I excused myself from work and went to the hospital. Kay had a TV in her room, which was--uncharacteristically--on. The twin towers were burning. There was some confusion as to what was going on in Washington. The TV talkers were frantically excited. The green sticky plastic reclining chair I spent so many nights in was beside her bed and faced the TV set, and I sat down beside her and watched.

It seems like we watched a long time, Kay and I. Days, maybe. Like anyone and everyone else. The only difference was that Kay was dying, although she didn't die that day, or during the next few days--it was 8 1/2 months later--and we were both trying to adjust that that possibility. Actually, possibility was the wrong word--near certainty was more correct. I had been doing some reading, and discovered that the oncologist, whose social skills were inversely proportional to his expertise (which is not as bad as it sounds, social-skillwise, as we were to discover WRT his expertness), had perhaps failed to be convincing in claiming Kay had a 50/50 chance of eventual recovery, because, in her case, those were not the true odds. The odds, in reality, were much, much worse than that.

I guess he thought it would make us feel better to lie, and it would have, had he been a better liar. He would probably have been correct in saying that Kay had a 50/50 chance of surviving the week, and in fact Kay turned out to be in the lucky 50 percent, that week. But we didn't know that in advance.

Anyway, this sudden threat of death, which had come out of nowhere, gave us an odd detachment as we watched people jump out of windows, some of them holding hands. We held hands as we watched. I think we both felt like we had a kind of empathy that other people did not. On the other hand, we felt distant from it, with our own very real worries.

We watched the fall of the towers over and over--like everyone else. But it was not my main focus. It's in the background, for me, in my memory of that day, and the days afterwards.

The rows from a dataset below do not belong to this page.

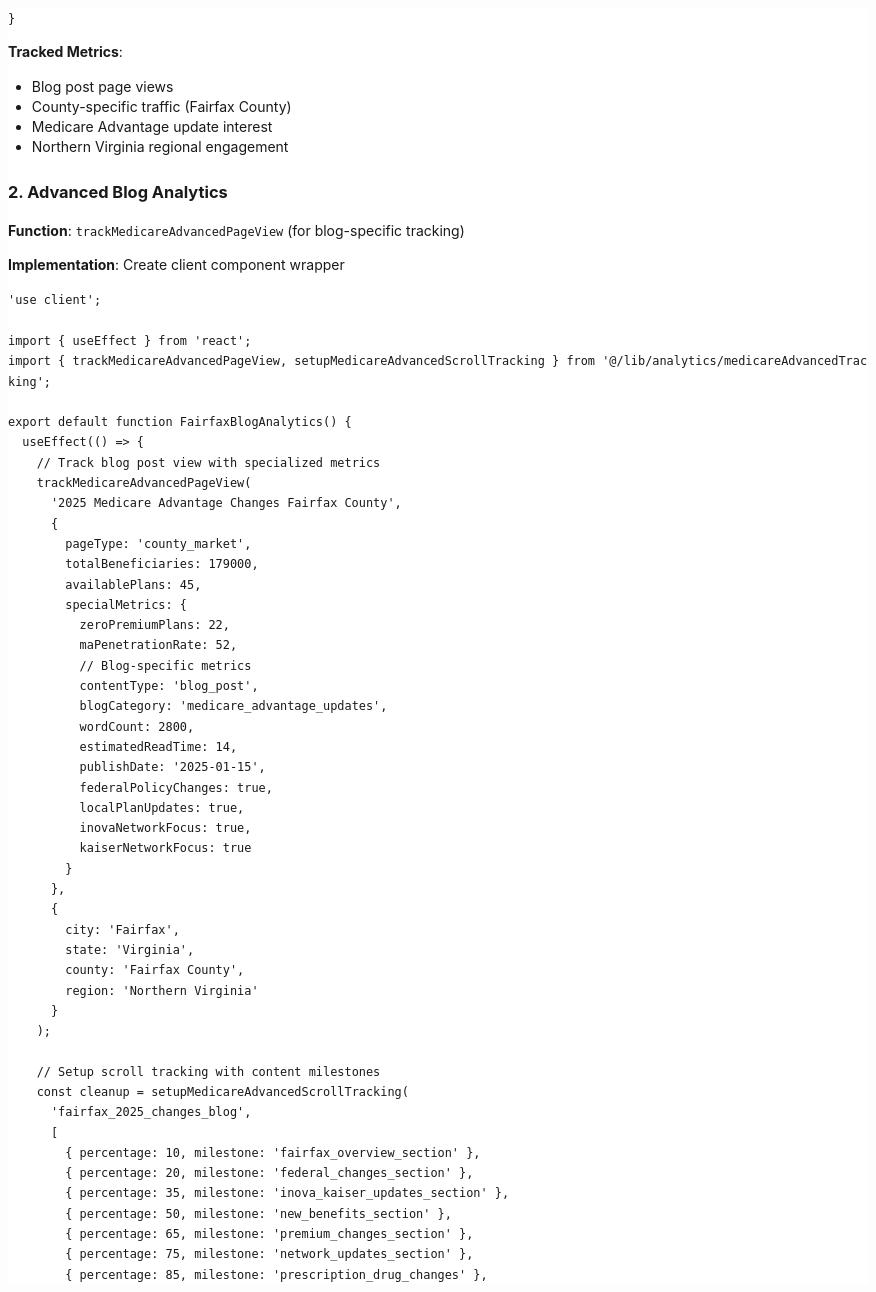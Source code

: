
 ```tsx
}
```

**Tracked Metrics**:
- Blog post page views
- County-specific traffic (Fairfax County)
- Medicare Advantage update interest
- Northern Virginia regional engagement

### 2. Advanced Blog Analytics

**Function**: `trackMedicareAdvancedPageView` (for blog-specific tracking)

**Implementation**: Create client component wrapper

```tsx
'use client';

import { useEffect } from 'react';
import { trackMedicareAdvancedPageView, setupMedicareAdvancedScrollTracking } from '@/lib/analytics/medicareAdvancedTracking';

export default function FairfaxBlogAnalytics() {
  useEffect(() => {
    // Track blog post view with specialized metrics
    trackMedicareAdvancedPageView(
      '2025 Medicare Advantage Changes Fairfax County',
      {
        pageType: 'county_market',
        totalBeneficiaries: 179000,
        availablePlans: 45,
        specialMetrics: {
          zeroPremiumPlans: 22,
          maPenetrationRate: 52,
          // Blog-specific metrics
          contentType: 'blog_post',
          blogCategory: 'medicare_advantage_updates',
          wordCount: 2800,
          estimatedReadTime: 14,
          publishDate: '2025-01-15',
          federalPolicyChanges: true,
          localPlanUpdates: true,
          inovaNetworkFocus: true,
          kaiserNetworkFocus: true
        }
      },
      {
        city: 'Fairfax',
        state: 'Virginia',
        county: 'Fairfax County',
        region: 'Northern Virginia'
      }
    );

    // Setup scroll tracking with content milestones
    const cleanup = setupMedicareAdvancedScrollTracking(
      'fairfax_2025_changes_blog',
      [
        { percentage: 10, milestone: 'fairfax_overview_section' },
        { percentage: 20, milestone: 'federal_changes_section' },
        { percentage: 35, milestone: 'inova_kaiser_updates_section' },
        { percentage: 50, milestone: 'new_benefits_section' },
        { percentage: 65, milestone: 'premium_changes_section' },
        { percentage: 75, milestone: 'network_updates_section' },
        { percentage: 85, milestone: 'prescription_drug_changes' },
```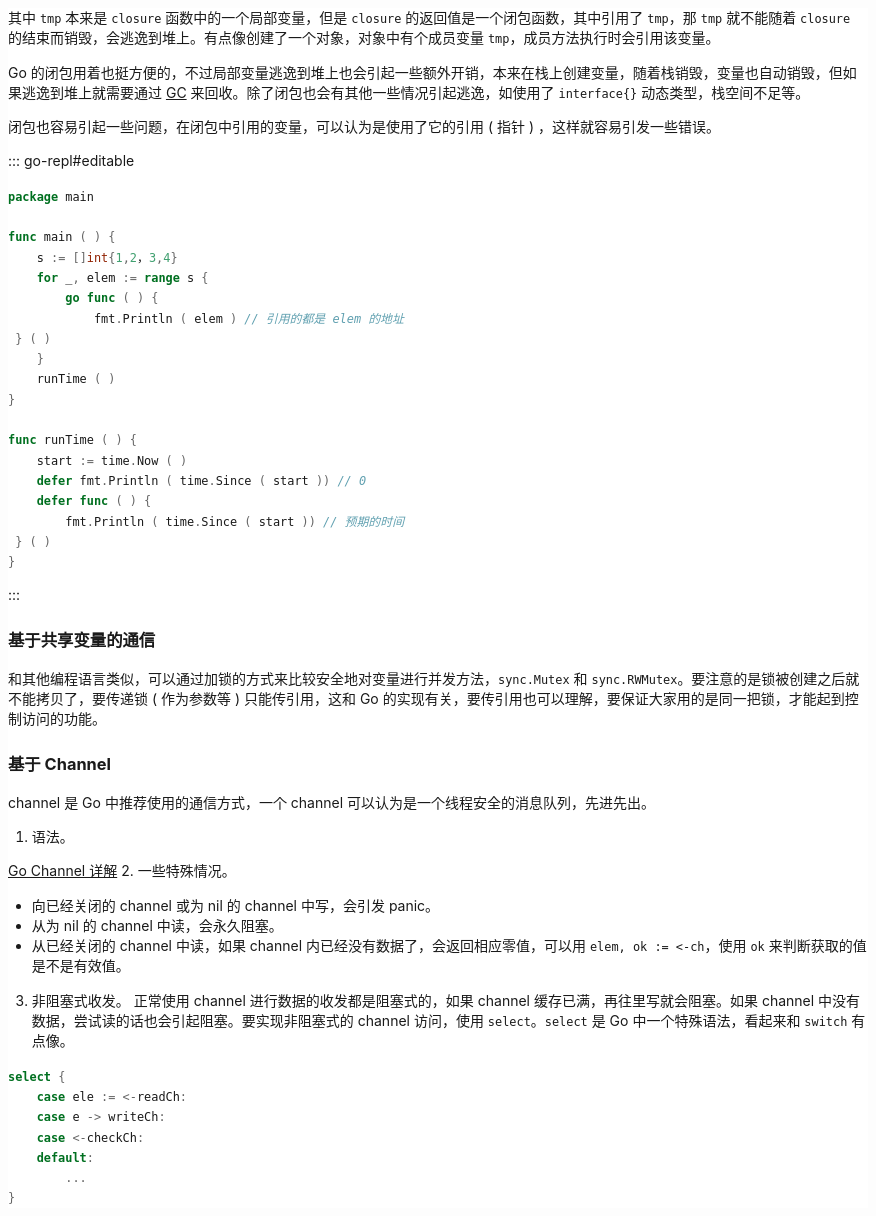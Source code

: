 其中 `tmp` 本来是 `closure` 函数中的一个局部变量，但是 `closure` 的返回值是一个闭包函数，其中引用了 `tmp`，那 `tmp` 就不能随着 `closure` 的结束而销毁，会逃逸到堆上。有点像创建了一个对象，对象中有个成员变量 `tmp`，成员方法执行时会引用该变量。

Go 的闭包用着也挺方便的，不过局部变量逃逸到堆上也会引起一些额外开销，本来在栈上创建变量，随着栈销毁，变量也自动销毁，但如果逃逸到堆上就需要通过 [GC](/article/3zn8kkv3/) 来回收。除了闭包也会有其他一些情况引起逃逸，如使用了 `interface{}` 动态类型，栈空间不足等。

闭包也容易引起一些问题，在闭包中引用的变量，可以认为是使用了它的引用 ( 指针 ) ，这样就容易引发一些错误。

::: go-repl#editable
```go
package main

func main ( ) {
    s := []int{1,2，3,4}
    for _, elem := range s {
        go func ( ) {
            fmt.Println ( elem ) // 引用的都是 elem 的地址
 } ( )
    }
    runTime ( )
}

func runTime ( ) {
    start := time.Now ( )
    defer fmt.Println ( time.Since ( start )) // 0
    defer func ( ) {
        fmt.Println ( time.Since ( start )) // 预期的时间
 } ( )
}
```
:::

### 基于共享变量的通信
和其他编程语言类似，可以通过加锁的方式来比较安全地对变量进行并发方法，`sync.Mutex` 和 `sync.RWMutex`。要注意的是锁被创建之后就不能拷贝了，要传递锁 ( 作为参数等 ) 只能传引用，这和 Go 的实现有关，要传引用也可以理解，要保证大家用的是同一把锁，才能起到控制访问的功能。

### 基于 Channel
channel 是 Go 中推荐使用的通信方式，一个 channel 可以认为是一个线程安全的消息队列，先进先出。
1.  语法。

 [Go Channel 详解](https://www.runoob.com/w3cnote/go-channel-intro.html)
2.  一些特殊情况。
   -   向已经关闭的 channel 或为 nil 的 channel 中写，会引发 panic。
   -   从为 nil 的 channel 中读，会永久阻塞。
   -   从已经关闭的 channel 中读，如果 channel 内已经没有数据了，会返回相应零值，可以用 `elem, ok := <-ch`，使用 `ok` 来判断获取的值是不是有效值。

3.  非阻塞式收发。
正常使用 channel 进行数据的收发都是阻塞式的，如果 channel 缓存已满，再往里写就会阻塞。如果 channel 中没有数据，尝试读的话也会引起阻塞。要实现非阻塞式的 channel 访问，使用 `select`。`select` 是 Go 中一个特殊语法，看起来和 `switch` 有点像。

```go
select {
    case ele := <-readCh:
    case e -> writeCh:
    case <-checkCh:
    default:
        ...
}
```
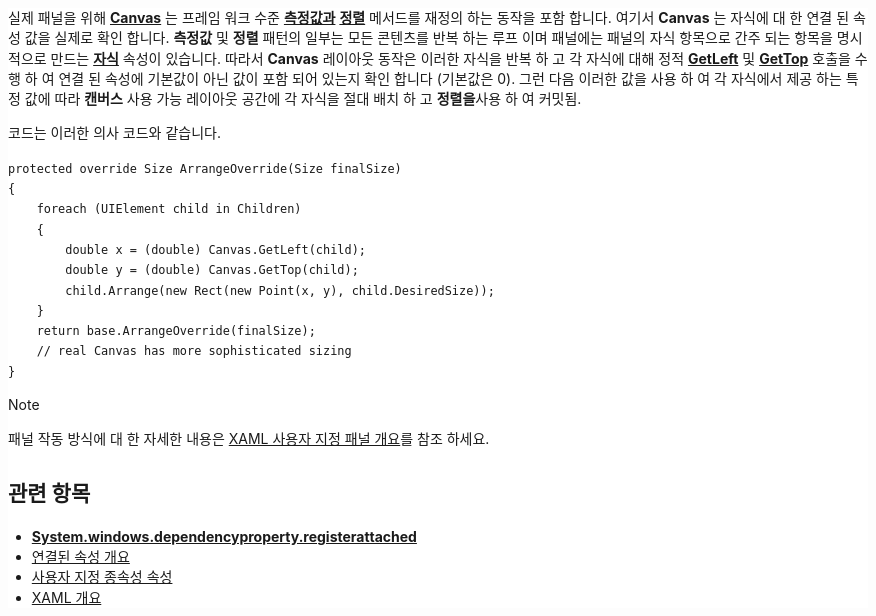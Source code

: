 실제 패널을 위해 [**Canvas**](/uwp/api/Windows.UI.Xaml.Controls.Canvas) 는 프레임 워크 수준 [**측정값과**](/uwp/api/windows.ui.xaml.uielement.measure) [**정렬**](/uwp/api/windows.ui.xaml.uielement.arrange) 메서드를 재정의 하는 동작을 포함 합니다. 여기서 **Canvas** 는 자식에 대 한 연결 된 속성 값을 실제로 확인 합니다. **측정값** 및 **정렬** 패턴의 일부는 모든 콘텐츠를 반복 하는 루프 이며 패널에는 패널의 자식 항목으로 간주 되는 항목을 명시적으로 만드는 [**자식**](/uwp/api/windows.ui.xaml.controls.panel.children) 속성이 있습니다. 따라서 **Canvas** 레이아웃 동작은 이러한 자식을 반복 하 고 각 자식에 대해 정적 [**GetLeft**](/uwp/api/windows.ui.xaml.controls.canvas.getleft) 및 [**GetTop**](/uwp/api/windows.ui.xaml.controls.canvas.gettop) 호출을 수행 하 여 연결 된 속성에 기본값이 아닌 값이 포함 되어 있는지 확인 합니다 (기본값은 0). 그런 다음 이러한 값을 사용 하 여 각 자식에서 제공 하는 특정 값에 따라 **캔버스** 사용 가능 레이아웃 공간에 각 자식을 절대 배치 하 고 **정렬을**사용 하 여 커밋됨.

코드는 이러한 의사 코드와 같습니다.

```syntax
protected override Size ArrangeOverride(Size finalSize)
{
    foreach (UIElement child in Children)
    {
        double x = (double) Canvas.GetLeft(child);
        double y = (double) Canvas.GetTop(child);
        child.Arrange(new Rect(new Point(x, y), child.DesiredSize));
    }
    return base.ArrangeOverride(finalSize); 
    // real Canvas has more sophisticated sizing
}
```

> [!NOTE]
> 패널 작동 방식에 대 한 자세한 내용은 [XAML 사용자 지정 패널 개요](../design/layout/custom-panels-overview.md)를 참조 하세요.

## <a name="related-topics"></a>관련 항목

* [**System.windows.dependencyproperty.registerattached**](/uwp/api/windows.ui.xaml.dependencyproperty.registerattached)
* [연결된 속성 개요](attached-properties-overview.md)
* [사용자 지정 종속성 속성](custom-dependency-properties.md)
* [XAML 개요](xaml-overview.md)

Though we did talk about it. It wasn't that day itself, but it was very soon after, that Kay began to feel troubled about the talking heads' use of the word tragedy. I remember her saying something to the effect that it's not tragic for America. Not for us. It's only tragic for the people who jumped, and who died in the buildings, and for their families. For people who knew them. Not for the rest of us. You are watching this on TV, for God's sake.

I think she sense an orgy of false emotion being unleashed, or being deliberately stirred up. It was terribly real, and it was also a media event. It was all very confusing. Still is.

In retrospect, I think Kay was wrong, in a certain sense. It has turned out to be America's tragedy, exactly to the extent that genuine feelings of horror and empathy--which legitimately existed in the hearts of those of us who watched only on TV--have been contaminated, polluted in some way by the media, and most of all, of course, by the Bush administration.

Those people have stolen what was a real and terrible catastrophe for 3000 people and their families and friends, and turned it into a different and needless tragedy for all of us. For the world. And they have done it without thought or remorse or shame or regard for the payoff awaiting those who are thoughtless and remorseless that always comes at the end of a classical tragedy. And I fear the play is not over.